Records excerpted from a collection
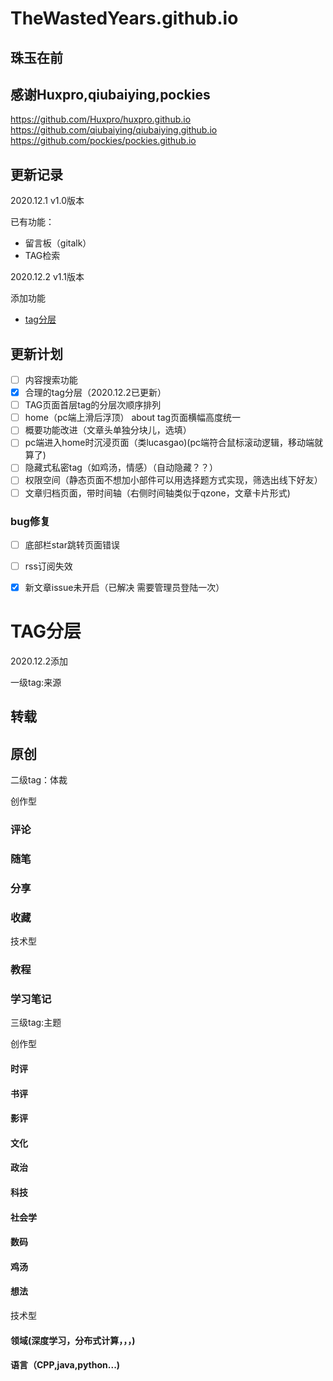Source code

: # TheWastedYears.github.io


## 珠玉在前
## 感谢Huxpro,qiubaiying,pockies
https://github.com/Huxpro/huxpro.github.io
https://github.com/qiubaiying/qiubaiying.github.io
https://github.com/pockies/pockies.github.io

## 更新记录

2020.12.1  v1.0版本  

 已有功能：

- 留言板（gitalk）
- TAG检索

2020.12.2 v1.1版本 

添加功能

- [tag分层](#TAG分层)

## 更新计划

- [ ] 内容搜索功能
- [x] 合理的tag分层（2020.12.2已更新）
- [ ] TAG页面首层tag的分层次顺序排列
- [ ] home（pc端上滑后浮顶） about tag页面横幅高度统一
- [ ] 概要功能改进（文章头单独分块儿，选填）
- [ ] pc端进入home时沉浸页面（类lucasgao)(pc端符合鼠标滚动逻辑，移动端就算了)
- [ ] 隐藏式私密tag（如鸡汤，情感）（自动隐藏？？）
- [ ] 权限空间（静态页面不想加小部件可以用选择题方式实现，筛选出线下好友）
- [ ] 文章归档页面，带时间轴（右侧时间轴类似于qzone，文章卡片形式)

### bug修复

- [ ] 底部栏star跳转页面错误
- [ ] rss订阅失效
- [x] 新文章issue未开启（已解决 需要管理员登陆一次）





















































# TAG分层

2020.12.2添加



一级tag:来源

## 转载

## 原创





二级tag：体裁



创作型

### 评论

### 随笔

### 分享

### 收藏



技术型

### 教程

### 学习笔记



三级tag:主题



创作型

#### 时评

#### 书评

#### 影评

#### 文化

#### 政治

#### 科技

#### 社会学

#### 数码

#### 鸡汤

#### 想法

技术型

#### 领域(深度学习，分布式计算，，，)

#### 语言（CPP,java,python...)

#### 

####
---
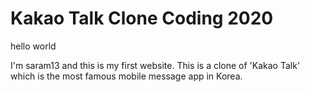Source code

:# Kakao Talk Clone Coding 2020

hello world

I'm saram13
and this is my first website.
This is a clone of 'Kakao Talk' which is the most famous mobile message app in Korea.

§ **EXERCISE REQUIREMENTS**:
Write out every line from the data above that includes "https".

§ **WRITTEN RESPONSE**:
https://github.com/Huxpro/huxpro.github.io
https://github.com/qiubaiying/qiubaiying.github.io
https://github.com/pockies/pockies.github.io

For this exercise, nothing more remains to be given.